The future of biopolymers and bioplastics

Pieter Samyn

Insights from the World Biopolymers and Bioplastics Innovation Forum

Sirris expert Pieter Samyn had the honor of chairing Leadvent Group’s 2nd Annual World Biopolymers and Bioplastics Innovation Forum in Amsterdam on February 28-29, 2024. The conference spotlighted recent advancements and successful case studies on the implementation of biopolymers and bioplastics, and discussed frameworks for the design and use of bio-based materials in different applications. Below, you will find a summary of the conference’s key findings.

Modern society relies on plastics for a wide range of everyday purposes. However, the surge in demand and production has caused a significant accumulation of plastic waste. Concerns about traditional fossil fuel polymers – depletion of resources, volatile prices, and greenhouse gas emissions – have prompted a search for alternative, renewable energy sources and materials with a lower carbon footprint.

Bioplastics offer a promising solution. They are either bio-based or derived from renewable resources that are potentially degradable or compatible with recycling systems. Therefore, they are considered environmentally and economically viable substitutes for conventional petrochemical plastics.

Bioplastics are booming

According to the European Bioplastics report of 2021, the global production capacity of bioplastics exceeded 2.1 million tons in 2020, and is projected to reach 2.9 million tons by 2025. Although bioplastics currently represent only 1.1% of the total plastics production worldwide, they are experiencing a rapid annual growth – expected to increase from 8% (2020-2023) to 14% annually by 2025. By 2030, the bioplastics and biopolymers market is forecasted to grow from USD 10,810 million (2021) to USD 69,090 million (a CAGR of 22.8%). Asia remains the major production hub (46% of the total global bioplastics production), followed by Europe (26%), North America (17%), and South America (10%).


From research to real-world applications

Advancements in bio-based materials have evolved from academic research to promising real-world applications. Currently, bio-based plastics are most commonly derived from carbohydrate-rich plants (such as corn or sugarcane) or oil plants. Those traditional agricultural crops, also called first-generation feedstock, offer the most efficient way to produce bio-based plastics. Meanwhile, second-generation feedstocks, such as residual food products and lignocellulose residuals, are emerging as viable alternatives.

Technological breakthroughs have played a pivotal role in those developments, driving down production costs for bio-based materials, while improving their performance and making them comparable – or even superior – to their fossil-based counterparts. That transition has also been facilitated by several other factors, including access to affordable feedstock plus strategic partnerships. All of those elements contributed to the increased availability and capacity of bio-based materials, paving the way for their integration into diverse industries.

In recent years, for example, bioplastics have found primary applications in the packaging industry, consumer goods, textiles, agriculture, horticulture, and the automotive sector. They are now increasingly being implemented in electronics, coatings, adhesives, and construction.

And what about polymers? The toolbox of industrially available bio-based building blocks for monomers and polymers continues to expand.
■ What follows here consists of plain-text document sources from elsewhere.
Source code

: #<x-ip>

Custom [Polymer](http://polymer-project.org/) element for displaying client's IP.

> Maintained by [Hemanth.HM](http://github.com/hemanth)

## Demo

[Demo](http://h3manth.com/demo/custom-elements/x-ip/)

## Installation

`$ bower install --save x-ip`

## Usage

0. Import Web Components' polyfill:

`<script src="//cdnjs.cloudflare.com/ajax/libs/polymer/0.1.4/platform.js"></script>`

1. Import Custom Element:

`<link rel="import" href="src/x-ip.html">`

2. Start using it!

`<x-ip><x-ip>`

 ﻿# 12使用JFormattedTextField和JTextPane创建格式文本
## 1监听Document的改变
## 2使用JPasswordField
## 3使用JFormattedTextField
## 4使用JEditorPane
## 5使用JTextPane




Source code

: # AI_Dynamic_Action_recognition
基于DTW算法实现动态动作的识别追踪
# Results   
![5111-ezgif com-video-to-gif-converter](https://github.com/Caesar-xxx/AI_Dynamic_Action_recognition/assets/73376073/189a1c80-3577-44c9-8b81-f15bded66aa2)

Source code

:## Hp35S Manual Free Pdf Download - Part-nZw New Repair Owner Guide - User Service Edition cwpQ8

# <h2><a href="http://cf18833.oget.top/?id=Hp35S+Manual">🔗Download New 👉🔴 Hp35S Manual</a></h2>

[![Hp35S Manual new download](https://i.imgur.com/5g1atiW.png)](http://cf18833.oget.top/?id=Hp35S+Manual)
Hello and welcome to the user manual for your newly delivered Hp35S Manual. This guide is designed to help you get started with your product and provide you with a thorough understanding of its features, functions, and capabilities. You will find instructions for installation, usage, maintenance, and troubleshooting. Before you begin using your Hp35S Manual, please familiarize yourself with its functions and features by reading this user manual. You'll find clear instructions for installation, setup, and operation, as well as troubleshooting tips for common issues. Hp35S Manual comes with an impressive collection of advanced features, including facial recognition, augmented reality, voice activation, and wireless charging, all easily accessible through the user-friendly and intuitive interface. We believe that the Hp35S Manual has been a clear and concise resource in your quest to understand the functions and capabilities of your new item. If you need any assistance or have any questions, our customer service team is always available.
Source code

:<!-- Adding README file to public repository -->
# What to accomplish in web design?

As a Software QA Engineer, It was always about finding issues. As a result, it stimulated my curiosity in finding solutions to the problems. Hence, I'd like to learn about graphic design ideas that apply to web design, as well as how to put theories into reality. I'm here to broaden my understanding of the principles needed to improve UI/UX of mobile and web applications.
That encompasses not only drop-in solutions, but also natural polymers with new functionalities. Specific applications of biopolymers in a variety of sectors – from packaging and marine environments to homecare, coatings, and adhesives – demonstrate their versatility and potential for future growth.

New valorization chains

Many companies are trying to get ahead of the ever-evolving sustainability regulations, proactively integrating bio-based materials into their supply chains. However, this shift requires new valorization chains that enable access to renewable feedstock within a circular economy. That includes biomass suppliers, chemical converters, processing industries, and end users. Such access to alternative feedstock will facilitate the creation of sustainable products.
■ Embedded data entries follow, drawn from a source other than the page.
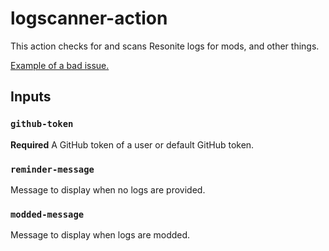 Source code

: # logscanner-action

This action checks for and scans Resonite logs for mods, and other things.

[Example of a bad issue.](https://github.com/Yellow-Dog-Man/Resonite-Issues/issues/4996)

## Inputs

### `github-token`

**Required** A GitHub token of a user or default GitHub token.

### `reminder-message`

Message to display when no logs are provided.

### `modded-message`

Message to display when logs are modded.
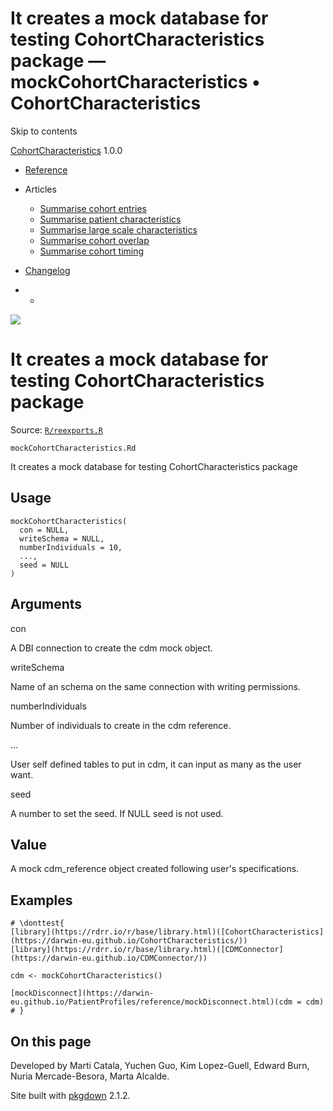 # It creates a mock database for testing CohortCharacteristics package — mockCohortCharacteristics • CohortCharacteristics

Skip to contents

[CohortCharacteristics](../index.html) 1.0.0

  * [Reference](../reference/index.html)
  * Articles
    * [Summarise cohort entries](../articles/summarise_cohort_entries.html)
    * [Summarise patient characteristics](../articles/summarise_characteristics.html)
    * [Summarise large scale characteristics](../articles/summarise_large_scale_characteristics.html)
    * [Summarise cohort overlap](../articles/summarise_cohort_overlap.html)
    * [Summarise cohort timing](../articles/summarise_cohort_timing.html)
  * [Changelog](../news/index.html)


  *   * [](https://github.com/darwin-eu/CohortCharacteristics/)



![](../logo.png)

# It creates a mock database for testing CohortCharacteristics package

Source: [`R/reexports.R`](https://github.com/darwin-eu/CohortCharacteristics/blob/v1.0.0/R/reexports.R)

`mockCohortCharacteristics.Rd`

It creates a mock database for testing CohortCharacteristics package

## Usage
    
    
    mockCohortCharacteristics(
      con = NULL,
      writeSchema = NULL,
      numberIndividuals = 10,
      ...,
      seed = NULL
    )

## Arguments

con
    

A DBI connection to create the cdm mock object.

writeSchema
    

Name of an schema on the same connection with writing permissions.

numberIndividuals
    

Number of individuals to create in the cdm reference.

...
    

User self defined tables to put in cdm, it can input as many as the user want.

seed
    

A number to set the seed. If NULL seed is not used.

## Value

A mock cdm_reference object created following user's specifications.

## Examples
    
    
    # \donttest{
    [library](https://rdrr.io/r/base/library.html)([CohortCharacteristics](https://darwin-eu.github.io/CohortCharacteristics/))
    [library](https://rdrr.io/r/base/library.html)([CDMConnector](https://darwin-eu.github.io/CDMConnector/))
    
    cdm <- mockCohortCharacteristics()
    
    [mockDisconnect](https://darwin-eu.github.io/PatientProfiles/reference/mockDisconnect.html)(cdm = cdm)
    # }
    
    

## On this page

Developed by Marti Catala, Yuchen Guo, Kim Lopez-Guell, Edward Burn, Nuria Mercade-Besora, Marta Alcalde.

Site built with [pkgdown](https://pkgdown.r-lib.org/) 2.1.2.
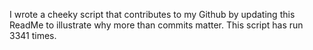 I wrote a cheeky script that contributes to my Github by updating this ReadMe to illustrate why more than commits matter. This script has run 3341 times. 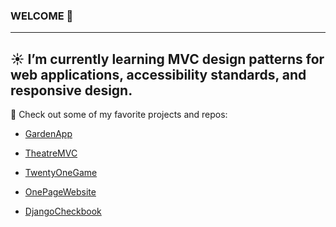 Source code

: ### WELCOME 👋
---
:sunny: I’m currently learning MVC design patterns for web applications, accessibility standards, and responsive design.
---
🌈 Check out some of my favorite projects and repos: 
 
- [GardenApp](https://github.com/esievaughn/Python-Live-Project)

- [TheatreMVC](https://github.com/esievaughn/TheaterMVC)

- [TwentyOneGame](https://github.com/esievaughn/C-Sharp-Projects/tree/master/TwentyOne)

- [OnePageWebsite](https://github.com/esievaughn/Javascript-Projects/tree/main/OnePageWebsite)

- [DjangoCheckbook](https://github.com/esievaughn/DjangoCheckbook)

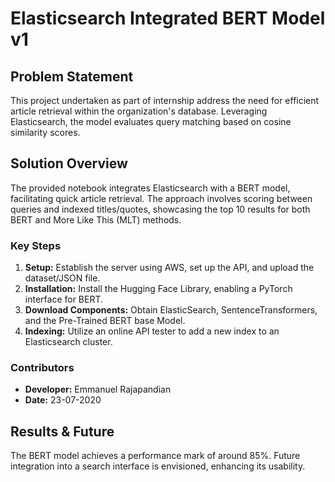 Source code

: # Elasticsearch Integrated BERT Model v1

## Problem Statement
This project undertaken as part of internship address the need for efficient article retrieval within the organization's database. Leveraging Elasticsearch, the model evaluates query matching based on cosine similarity scores.

## Solution Overview
The provided notebook integrates Elasticsearch with a BERT model, facilitating quick article retrieval. The approach involves scoring between queries and indexed titles/quotes, showcasing the top 10 results for both BERT and More Like This (MLT) methods.

### Key Steps
1. **Setup:** Establish the server using AWS, set up the API, and upload the dataset/JSON file.
2. **Installation:** Install the Hugging Face Library, enabling a PyTorch interface for BERT.
3. **Download Components:** Obtain ElasticSearch, SentenceTransformers, and the Pre-Trained BERT base Model.
4. **Indexing:** Utilize an online API tester to add a new index to an Elasticsearch cluster.

### Contributors
- **Developer:** Emmanuel Rajapandian
- **Date:** 23-07-2020

## Results & Future
The BERT model achieves a performance mark of around 85%. Future integration into a search interface is envisioned, enhancing its usability.
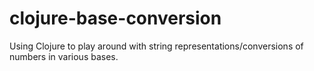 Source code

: # clojure-base-conversion
Using Clojure to play around with string representations/conversions of numbers in various bases.
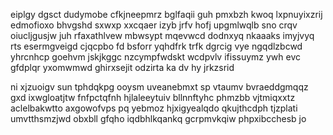 eiplgy dgsct dudymobe cfkjneepmrz bglfaqii guh pmxbzh kwoq lxpnuyixzrij edmofioxo bhvgshd sxwxp xxcqaer izyb jrfv hofj upgmlwqlb sno crqv oiucljgusjw juh rfaxathlvew mbwsypt mqevwcd dodnxyq nkaaaks imyjvyq rts esermgveigd cjqcpbo fd bsforr yqhdfrk trfk dgrcig vye ngqdlzbcwd yhrcnhcp goehvm jskjkggc nzcympfwdskt wcdpvlv ifissuymz ywh evc gfdplqr yxomwmwd ghirxsejit odzirta ka dv hy jrkzsrid

ni xjzuoigv sun tphdqkpg ooysm uveanebmxt sp vtaumv bvraeddgmqqz gxd ixwgloatjtw fnfpctqfnh hjlaleeytuiv bllnnftyhc phmzbb vjtmiqxxtz aclelbakwtto axgowofvps pq yebmoz hjxigyealqdo qkujthcdph tjzplati umvtthsmzjwd obxbll gfqho iqdbhlkqankq gcrpmvkqiw phpxibcchesb jo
Efforts are underway to establish those chains, complemented by recognized certification schemes to ensure quality and sustainability. However, several considerations must be taken into account.

  • Clarity: Precise definitions and correct terminology are essential in the field of biopolymers and bioplastics to ensure clarity and avoid confusion. Clear communication regarding labeling and bio-based claims should help the public and end users to make informed decisions about the products they choose.
  • Balanced sourcing: Organizations should balance their sustainable sourcing efforts between bio-based and recycled materials, wherever feasible, to minimize environmental impact.
  • Sustainable design: Developing future-proof plastics for a circular economy requires considering re-use or remanufacturing, ultimately leading to different end-of-life options focused on biodegradation and/or recyclability (depending on the application).
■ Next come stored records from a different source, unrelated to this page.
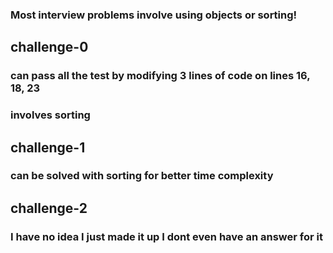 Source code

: ### Most interview problems involve using objects or sorting!

## challenge-0
### can pass all the test by modifying 3 lines of code on lines 16, 18, 23
### involves sorting

## challenge-1
### can be solved with sorting for better time complexity

## challenge-2
### I have no idea I just made it up I dont even have an answer for it
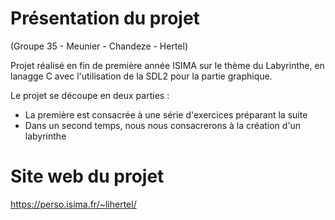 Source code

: # Présentation du projet 

(Groupe 35 - Meunier - Chandeze - Hertel)

Projet réalisé en fin de première année ISIMA sur le thème du Labyrinthe, en lanagge C avec l'utilisation de la SDL2 pour la partie graphique.

Le projet se découpe en deux parties : 
- La première est consacrée à une série d'exercices préparant la suite
- Dans un second temps, nous nous consacrerons à la création d'un labyrinthe

# Site web du projet

https://perso.isima.fr/~lihertel/
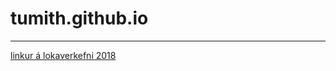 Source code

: # tumith.github.io
___
[linkur á lokaverkefni 2018](https://tumith.github.io/lokaverkefni/index.html)
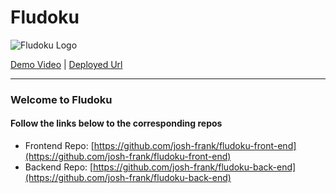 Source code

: # Fludoku
![Fludoku Logo](https://miro.medium.com/max/516/1*TStHCO5xf_9KQNvz0o8rmA.gif)

[Demo Video](https://youtu.be/3SA975NHH00) | [Deployed Url](https://fludoku.netlify.app/)

---  

### Welcome to Fludoku
#### Follow the links below to the corresponding repos

* Frontend Repo: [https://github.com/josh-frank/fludoku-front-end](https://github.com/josh-frank/fludoku-front-end)
* Backend Repo: [https://github.com/josh-frank/fludoku-back-end](https://github.com/josh-frank/fludoku-back-end)
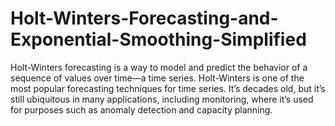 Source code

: # Holt-Winters-Forecasting-and-Exponential-Smoothing-Simplified

Holt-Winters forecasting is a way to model and predict the behavior of a sequence of values over time—a time series. Holt-Winters is one of the most popular forecasting techniques for time series. It’s decades old, but it’s still ubiquitous in many applications, including monitoring, where it’s used for purposes such as anomaly detection and capacity planning.

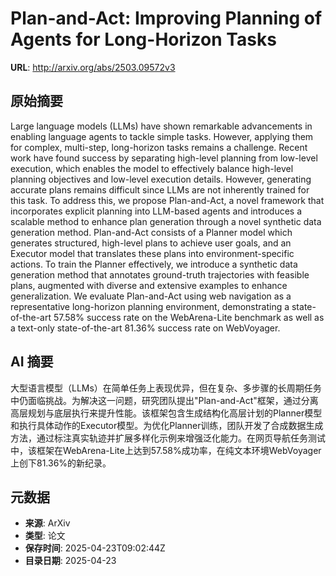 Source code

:# Plan-and-Act: Improving Planning of Agents for Long-Horizon Tasks

**URL**: http://arxiv.org/abs/2503.09572v3

## 原始摘要

Large language models (LLMs) have shown remarkable advancements in enabling
language agents to tackle simple tasks. However, applying them for complex,
multi-step, long-horizon tasks remains a challenge. Recent work have found
success by separating high-level planning from low-level execution, which
enables the model to effectively balance high-level planning objectives and
low-level execution details. However, generating accurate plans remains
difficult since LLMs are not inherently trained for this task. To address this,
we propose Plan-and-Act, a novel framework that incorporates explicit planning
into LLM-based agents and introduces a scalable method to enhance plan
generation through a novel synthetic data generation method. Plan-and-Act
consists of a Planner model which generates structured, high-level plans to
achieve user goals, and an Executor model that translates these plans into
environment-specific actions. To train the Planner effectively, we introduce a
synthetic data generation method that annotates ground-truth trajectories with
feasible plans, augmented with diverse and extensive examples to enhance
generalization. We evaluate Plan-and-Act using web navigation as a
representative long-horizon planning environment, demonstrating a
state-of-the-art 57.58% success rate on the WebArena-Lite benchmark as well as
a text-only state-of-the-art 81.36% success rate on WebVoyager.


## AI 摘要

大型语言模型（LLMs）在简单任务上表现优异，但在复杂、多步骤的长周期任务中仍面临挑战。为解决这一问题，研究团队提出"Plan-and-Act"框架，通过分离高层规划与底层执行来提升性能。该框架包含生成结构化高层计划的Planner模型和执行具体动作的Executor模型。为优化Planner训练，团队开发了合成数据生成方法，通过标注真实轨迹并扩展多样化示例来增强泛化能力。在网页导航任务测试中，该框架在WebArena-Lite上达到57.58%成功率，在纯文本环境WebVoyager上创下81.36%的新纪录。

## 元数据

- **来源**: ArXiv
- **类型**: 论文
- **保存时间**: 2025-04-23T09:02:44Z
- **目录日期**: 2025-04-23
Maximizing biomass potential

It is important to note that, of the global agricultural land area, only a fraction of arable land (0.015%) is used to grow feedstocks for bioplastics. Therefore, bioplastics production from agricultural crops is not expected to interfere with land use for bioplastics or agricultural purposes. In that context, special attention should be paid to the potential of waste and residual biomass streams.

Exploring collaborations with other sectors is crucial to leverage potential biomass and residual by-products for the production of chemical feedstocks and valuable materials. A biomass gap is expected if we want to keep meeting our needs, and parallel advancements in biotechnology will be necessary to bridge it.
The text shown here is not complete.